Uber Technologies, Inc. (UBER) shares are extending their decline Friday, down more than 12% over the past month despite posting earnings results that beat Wall Street expectations across the board.
The Earnings Beat That Didn't Matter
On November 4, Uber reported adjusted earnings per share of 81 cents, crushing the consensus estimate of 69 cents. Revenue came in at $13.46 billion, topping expectations of $13.27 billion. By any normal standard, these would be numbers worth celebrating.
The underlying metrics looked even better. Trips grew 22% year-over-year to 3.5 billion, which the company called one of the largest quarterly increases in its history. Gross bookings climbed 21% to $49.7 billion. Adjusted EBITDA hit $2.3 billion, up 33% from the prior year.

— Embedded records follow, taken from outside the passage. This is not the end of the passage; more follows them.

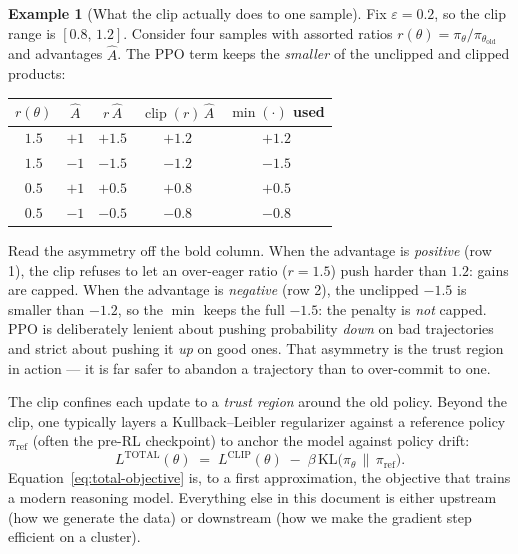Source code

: \documentclass[11pt,a4paper]{article}
\theoremstyle{definition}
\newtheorem{example}[definition]{Example}
\theoremstyle{plain}
\newcommand{\KL}{\mathrm{KL}}
\newcommand{\policy}{\pi_\theta}
\newcommand{\oldpolicy}{\pi_{\theta_{\text{old}}}}
\newcommand{\refpolicy}{\pi_{\text{ref}}}
\begin{document}
\begin{example}[What the clip actually does to one sample]
Fix $\varepsilon = 0.2$, so the clip range is $[0.8,\,1.2]$. Consider four
samples with assorted ratios $r(\theta)=\policy/\oldpolicy$ and advantages
$\hat A$. The PPO term keeps the \emph{smaller} of the unclipped and clipped
products:
\begin{center}
\renewcommand{\arraystretch}{1.3}
\begin{tabular}{@{}ccccc@{}}
\toprule
$r(\theta)$ & $\hat A$ & $r\,\hat A$ & $\operatorname{clip}(r)\,\hat A$ & $\min(\cdot)$ used \\
\midrule
$1.5$ & $+1$ & $+1.5$ & $+1.2$ & $\mathbf{+1.2}$ \\
$1.5$ & $-1$ & $-1.5$ & $-1.2$ & $\mathbf{-1.5}$ \\
$0.5$ & $+1$ & $+0.5$ & $+0.8$ & $\mathbf{+0.5}$ \\
$0.5$ & $-1$ & $-0.5$ & $-0.8$ & $\mathbf{-0.8}$ \\
\bottomrule
\end{tabular}
\end{center}
Read the asymmetry off the bold column. When the advantage is
\emph{positive} (row 1), the clip refuses to let an over-eager ratio
($r=1.5$) push harder than $1.2$: gains are capped. When the advantage is
\emph{negative} (row 2), the unclipped $-1.5$ is smaller than $-1.2$, so the
$\min$ keeps the full $-1.5$: the penalty is \emph{not} capped. PPO is
deliberately lenient about pushing probability \emph{down} on bad trajectories
and strict about pushing it \emph{up} on good ones. That asymmetry is the
trust region in action --- it is far safer to abandon a trajectory than to
over-commit to one.
\end{example}


The clip confines each update to a \emph{trust region} around the old policy. Beyond the clip, one typically layers a Kullback--Leibler regularizer against a reference policy $\pi_{\text{ref}}$ (often the pre-RL checkpoint) to anchor the model against policy drift:
\begin{equation}
  L^{\text{TOTAL}}(\theta) \;=\; L^{\text{CLIP}}(\theta) \;-\; \beta\, \KL\!\bigl(\pi_\theta \,\big\|\, \refpolicy\bigr).
  \label{eq:total-objective}
\end{equation}
Equation~\eqref{eq:total-objective} is, to a first approximation, the objective that trains a modern reasoning model. Everything else in this document is either upstream (how we generate the data) or downstream (how we make the gradient step efficient on a cluster).
\end{document}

CEO Dara Khosrowshahi highlighted strong consumer engagement and ongoing investments in AI and autonomy as key drivers of the quarter. CFO Prashanth Mahendra-Rajah described the results as reflecting "accelerating growth and record profitability," noting that the company sees room to invest in new opportunities while continuing to return capital to shareholders.
Wall Street Recalibrates
Following the earnings report, analysts issued a mixed bag of price target adjustments that tells you everything about the current uncertainty:
- DA Davidson analyst Tom White maintained a Buy rating and raised his price target from $102 to $108.
- BMO Capital analyst Brian Pitz maintained an Outperform rating but lowered his target from $113 to $106.

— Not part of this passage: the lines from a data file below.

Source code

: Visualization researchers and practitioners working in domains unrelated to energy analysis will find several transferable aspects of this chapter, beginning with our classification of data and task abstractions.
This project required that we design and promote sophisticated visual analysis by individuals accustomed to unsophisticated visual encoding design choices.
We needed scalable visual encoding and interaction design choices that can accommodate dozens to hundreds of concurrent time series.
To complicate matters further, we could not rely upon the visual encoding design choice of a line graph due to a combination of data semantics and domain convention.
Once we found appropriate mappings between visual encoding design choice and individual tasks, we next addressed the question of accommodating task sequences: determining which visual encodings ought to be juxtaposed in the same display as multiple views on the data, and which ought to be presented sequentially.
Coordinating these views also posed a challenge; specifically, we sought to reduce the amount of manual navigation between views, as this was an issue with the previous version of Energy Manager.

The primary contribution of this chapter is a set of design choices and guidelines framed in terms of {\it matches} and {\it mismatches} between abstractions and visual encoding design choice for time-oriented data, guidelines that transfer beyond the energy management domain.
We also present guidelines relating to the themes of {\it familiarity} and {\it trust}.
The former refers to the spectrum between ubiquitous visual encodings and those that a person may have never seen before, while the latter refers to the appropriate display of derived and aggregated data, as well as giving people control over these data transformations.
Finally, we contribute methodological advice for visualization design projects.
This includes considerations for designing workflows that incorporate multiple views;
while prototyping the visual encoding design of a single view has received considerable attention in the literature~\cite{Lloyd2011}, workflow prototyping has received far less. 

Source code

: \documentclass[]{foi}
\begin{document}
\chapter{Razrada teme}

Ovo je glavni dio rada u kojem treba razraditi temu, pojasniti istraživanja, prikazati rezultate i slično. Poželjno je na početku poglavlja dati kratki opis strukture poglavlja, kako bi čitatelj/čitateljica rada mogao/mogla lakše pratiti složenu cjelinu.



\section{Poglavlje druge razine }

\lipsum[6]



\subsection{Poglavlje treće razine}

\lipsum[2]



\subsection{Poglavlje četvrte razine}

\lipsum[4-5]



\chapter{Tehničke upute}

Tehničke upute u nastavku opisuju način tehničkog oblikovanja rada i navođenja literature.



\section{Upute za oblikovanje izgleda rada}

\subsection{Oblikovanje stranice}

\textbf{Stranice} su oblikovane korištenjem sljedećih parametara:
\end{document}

- Guggenheim analyst Taylor Manley maintained a Buy rating but cut his target from $140 to $135.
- Wells Fargo analyst Ken Gawrelski maintained an Overweight rating but reduced his target from $125 to $120.
- Cantor Fitzgerald analyst Deepak Mathivanan maintained an Overweight rating and raised his target from $107 to $108.
Reading The Technical Tea Leaves
The stock is trading within its 52-week range of $59.33 to $101.99, reflecting the significant volatility that's characterized its performance over the past year. Despite the recent pullback, Uber remains up 29.8% year-to-date, indicating strong underlying demand and sustained investor interest.
From a technical perspective, the picture gets more interesting. Uber is currently trading approximately 13.7% below its 50-day moving average of $95.02 and about 5.6% below its 200-day moving average of $86.80. The Relative Strength Index stands at 27.04, which puts the stock firmly in oversold territory. That could signal a potential rebound if buying interest returns.
Resistance sits at $92.92, aligning closely with the 50-day moving average and creating a significant barrier for upward momentum. If the stock manages to break through that level, it could open the door for a more sustained recovery toward recent highs.
How Uber Stacks Up
Within the ride-sharing and delivery market, Uber remains one of the largest players with a market cap of $173.21 billion, significantly outpacing competitors like Lyft and DoorDash. This positioning underscores the company's substantial market presence and potential for growth, even amid current price fluctuations.
Given the current setup, traders should watch for a potential reversal as the stock approaches the 50-day moving average, which could act as a pivotal point for a bounce back. A sustained move above the resistance level of $92.92 could signal renewed bullish sentiment and a shift in momentum for Uber shares.
UBER Price Action: At the time of writing, Uber shares are trading 0.09% lower at $83.06.